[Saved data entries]
------------------------------------------------
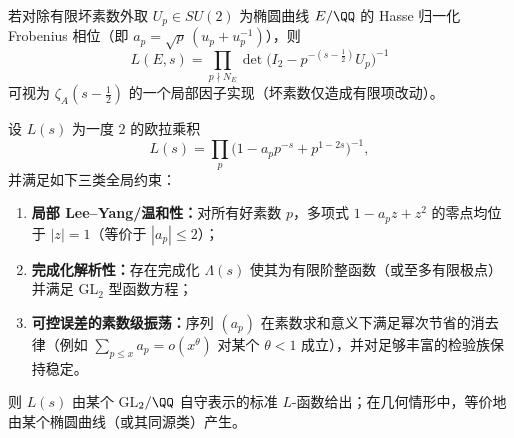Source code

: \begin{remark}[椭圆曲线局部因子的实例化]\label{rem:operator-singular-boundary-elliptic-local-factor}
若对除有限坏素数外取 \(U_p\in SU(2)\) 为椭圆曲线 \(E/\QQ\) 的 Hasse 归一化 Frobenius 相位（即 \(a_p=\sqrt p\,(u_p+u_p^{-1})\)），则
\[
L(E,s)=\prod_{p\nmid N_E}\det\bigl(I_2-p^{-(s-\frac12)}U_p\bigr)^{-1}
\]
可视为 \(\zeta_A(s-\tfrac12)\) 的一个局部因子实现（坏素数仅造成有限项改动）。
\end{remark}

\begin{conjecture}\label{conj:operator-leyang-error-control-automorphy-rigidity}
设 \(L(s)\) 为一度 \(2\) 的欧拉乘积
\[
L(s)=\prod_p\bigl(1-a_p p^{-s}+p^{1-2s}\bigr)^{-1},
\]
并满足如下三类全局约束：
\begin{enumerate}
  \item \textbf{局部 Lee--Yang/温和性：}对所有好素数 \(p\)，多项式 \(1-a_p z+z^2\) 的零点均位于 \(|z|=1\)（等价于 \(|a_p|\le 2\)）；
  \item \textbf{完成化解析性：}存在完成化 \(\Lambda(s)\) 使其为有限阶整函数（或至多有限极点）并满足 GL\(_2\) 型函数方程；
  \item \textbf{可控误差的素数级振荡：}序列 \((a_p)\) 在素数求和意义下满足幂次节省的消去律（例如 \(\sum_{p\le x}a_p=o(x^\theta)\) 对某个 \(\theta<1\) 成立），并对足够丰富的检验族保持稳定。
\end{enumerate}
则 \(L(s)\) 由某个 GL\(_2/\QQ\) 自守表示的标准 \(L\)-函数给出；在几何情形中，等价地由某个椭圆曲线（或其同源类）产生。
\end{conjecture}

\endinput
------------------------------------------------
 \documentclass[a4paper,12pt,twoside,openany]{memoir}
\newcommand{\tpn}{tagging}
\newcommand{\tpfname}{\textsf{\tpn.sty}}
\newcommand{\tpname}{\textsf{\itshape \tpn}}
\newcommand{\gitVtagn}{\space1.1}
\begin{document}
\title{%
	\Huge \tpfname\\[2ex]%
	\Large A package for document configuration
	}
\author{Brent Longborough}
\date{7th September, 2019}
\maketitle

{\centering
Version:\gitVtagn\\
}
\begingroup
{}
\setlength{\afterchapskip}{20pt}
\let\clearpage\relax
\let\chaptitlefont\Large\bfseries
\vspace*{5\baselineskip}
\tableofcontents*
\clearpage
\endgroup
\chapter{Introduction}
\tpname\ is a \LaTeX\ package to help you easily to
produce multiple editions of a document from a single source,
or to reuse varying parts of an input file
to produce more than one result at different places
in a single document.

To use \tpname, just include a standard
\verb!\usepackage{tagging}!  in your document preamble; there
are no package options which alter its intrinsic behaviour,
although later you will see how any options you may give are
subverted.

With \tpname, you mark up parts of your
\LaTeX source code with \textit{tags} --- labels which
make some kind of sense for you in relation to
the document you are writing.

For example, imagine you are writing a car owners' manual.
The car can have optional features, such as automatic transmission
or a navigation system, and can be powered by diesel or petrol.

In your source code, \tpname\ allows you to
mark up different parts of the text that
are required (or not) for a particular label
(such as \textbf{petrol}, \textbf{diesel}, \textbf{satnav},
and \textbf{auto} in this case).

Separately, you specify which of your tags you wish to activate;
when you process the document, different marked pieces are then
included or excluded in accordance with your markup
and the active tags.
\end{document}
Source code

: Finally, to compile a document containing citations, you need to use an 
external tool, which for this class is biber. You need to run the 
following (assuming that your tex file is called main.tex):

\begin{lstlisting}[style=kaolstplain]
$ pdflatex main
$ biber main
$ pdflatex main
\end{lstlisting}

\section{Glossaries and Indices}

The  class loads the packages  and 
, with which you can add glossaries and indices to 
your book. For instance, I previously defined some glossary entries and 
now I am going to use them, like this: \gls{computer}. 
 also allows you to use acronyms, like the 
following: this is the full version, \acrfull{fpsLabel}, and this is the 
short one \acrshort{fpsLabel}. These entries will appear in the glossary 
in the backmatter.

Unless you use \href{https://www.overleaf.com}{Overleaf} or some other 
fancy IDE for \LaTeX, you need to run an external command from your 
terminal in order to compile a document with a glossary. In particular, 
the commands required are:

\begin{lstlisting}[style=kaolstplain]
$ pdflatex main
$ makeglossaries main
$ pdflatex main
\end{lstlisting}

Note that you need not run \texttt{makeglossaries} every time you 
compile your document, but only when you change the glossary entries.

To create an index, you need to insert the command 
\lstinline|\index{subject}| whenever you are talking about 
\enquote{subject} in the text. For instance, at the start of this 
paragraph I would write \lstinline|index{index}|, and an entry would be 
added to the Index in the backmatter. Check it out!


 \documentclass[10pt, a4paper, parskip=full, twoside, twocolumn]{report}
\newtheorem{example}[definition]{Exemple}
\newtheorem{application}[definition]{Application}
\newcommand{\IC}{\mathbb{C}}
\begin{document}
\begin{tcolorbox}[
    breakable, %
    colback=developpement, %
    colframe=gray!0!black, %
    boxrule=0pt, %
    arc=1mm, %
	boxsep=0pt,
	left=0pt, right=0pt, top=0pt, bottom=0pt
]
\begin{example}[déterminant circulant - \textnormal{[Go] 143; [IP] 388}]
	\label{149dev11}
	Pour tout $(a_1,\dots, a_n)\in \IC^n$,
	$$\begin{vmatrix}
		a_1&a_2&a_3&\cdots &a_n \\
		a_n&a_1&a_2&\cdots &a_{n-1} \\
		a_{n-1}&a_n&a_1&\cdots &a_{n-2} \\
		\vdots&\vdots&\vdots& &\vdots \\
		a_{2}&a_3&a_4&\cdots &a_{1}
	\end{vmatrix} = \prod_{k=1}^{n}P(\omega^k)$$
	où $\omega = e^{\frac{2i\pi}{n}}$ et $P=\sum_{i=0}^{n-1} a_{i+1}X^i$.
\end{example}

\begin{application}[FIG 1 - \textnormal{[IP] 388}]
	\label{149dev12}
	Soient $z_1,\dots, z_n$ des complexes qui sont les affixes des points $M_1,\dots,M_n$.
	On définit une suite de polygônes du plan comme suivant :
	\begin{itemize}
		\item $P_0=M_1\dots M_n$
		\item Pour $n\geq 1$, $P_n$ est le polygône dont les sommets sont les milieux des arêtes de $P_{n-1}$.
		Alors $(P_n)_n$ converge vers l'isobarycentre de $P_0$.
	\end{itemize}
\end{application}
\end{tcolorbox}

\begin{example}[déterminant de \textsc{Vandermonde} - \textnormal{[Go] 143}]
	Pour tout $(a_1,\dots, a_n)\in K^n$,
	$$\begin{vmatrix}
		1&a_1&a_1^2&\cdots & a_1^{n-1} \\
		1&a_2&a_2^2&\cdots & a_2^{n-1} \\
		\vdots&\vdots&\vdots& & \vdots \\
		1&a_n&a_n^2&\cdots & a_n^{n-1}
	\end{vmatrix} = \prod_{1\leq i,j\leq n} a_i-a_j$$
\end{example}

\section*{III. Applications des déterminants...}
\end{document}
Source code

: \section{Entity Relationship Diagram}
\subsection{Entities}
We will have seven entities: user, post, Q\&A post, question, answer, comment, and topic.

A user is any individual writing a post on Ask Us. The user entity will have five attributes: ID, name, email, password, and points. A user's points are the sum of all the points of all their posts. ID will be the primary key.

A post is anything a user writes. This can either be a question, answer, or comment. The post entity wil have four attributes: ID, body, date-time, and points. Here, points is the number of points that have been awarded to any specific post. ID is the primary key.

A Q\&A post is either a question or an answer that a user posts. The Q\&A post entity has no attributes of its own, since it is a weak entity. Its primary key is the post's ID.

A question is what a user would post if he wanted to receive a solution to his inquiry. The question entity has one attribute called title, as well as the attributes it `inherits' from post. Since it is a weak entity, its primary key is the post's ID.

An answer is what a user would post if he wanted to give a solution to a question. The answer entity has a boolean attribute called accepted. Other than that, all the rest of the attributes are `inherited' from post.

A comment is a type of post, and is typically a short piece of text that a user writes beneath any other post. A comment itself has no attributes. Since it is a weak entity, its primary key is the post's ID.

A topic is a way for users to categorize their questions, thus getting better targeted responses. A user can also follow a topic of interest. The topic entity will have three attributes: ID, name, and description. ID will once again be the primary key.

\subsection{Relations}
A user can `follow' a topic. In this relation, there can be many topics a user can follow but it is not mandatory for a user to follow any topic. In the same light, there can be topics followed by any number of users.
------------------------------------------------
» Directions:
All lines in the preceding records that hold the word "vdots" need to be copied.

» Answer for this exercise:
		\vdots&\vdots&\vdots& &\vdots \\
		\vdots&\vdots&\vdots& & \vdots \\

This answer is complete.